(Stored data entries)
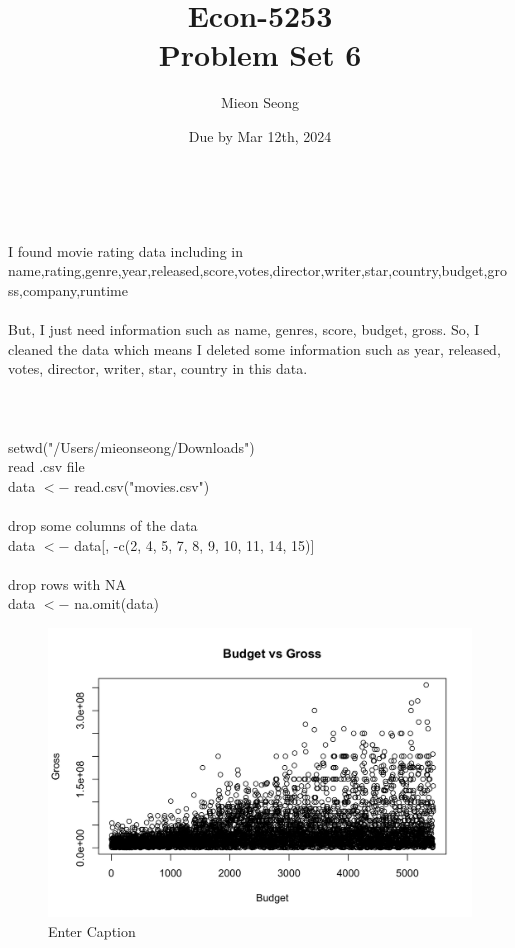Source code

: \documentclass[12pt, letterpaper]{article}
\title{Econ-5253\\
{Problem Set 6}  \\
\large  \vspace{-1em}}
\author{Mieon Seong}
\date{Due by Mar 12th, 2024}
\begin{document}
\setlength{\abovedisplayskip}{5pt}
\setlength{\belowdisplayskip}{5pt}
\setlength{\abovedisplayshortskip}{5pt}
\setlength{\belowdisplayshortskip}{5pt}

\maketitle

\noindent {}\\
\\
\indent I found movie rating data including in 
name,rating,genre,year,released,score,votes,director,writer,star,country,budget,gross,company,runtime
\\
\\
But, I just need information such as name, genres, score, budget, gross. So, I cleaned the data which means I deleted some information such as year, released, votes, director, writer, star, country in this data. 
\\
\\
\noindent {}\\
\\
\indent setwd("/Users/mieonseong/Downloads")
\\
 read .csv file\\
data $<-$ read.csv("movies.csv")\\
\\
 drop some columns of the data\\
data $<-$ data[, -c(2, 4, 5, 7, 8, 9, 10, 11, 14, 15)]\\
\\
drop rows with NA\\
data $<-$ na.omit(data)
\\
\newpage
\begin{figure}
    \centering
    \includegraphics[width=1\linewidth]{PS6a_Seong.png}
    \caption{Enter Caption}
    \label{fig:enter-label}
\end{figure}
\end{document}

Exercise:
Check each line of the entries for the string "budget". Copy the lines that have it.

Written solution:
name,rating,genre,year,released,score,votes,director,writer,star,country,budget,gross,company,runtime
But, I just need information such as name, genres, score, budget, gross. So, I cleaned the data which means I deleted some information such as year, released, votes, director, writer, star, country in this data. 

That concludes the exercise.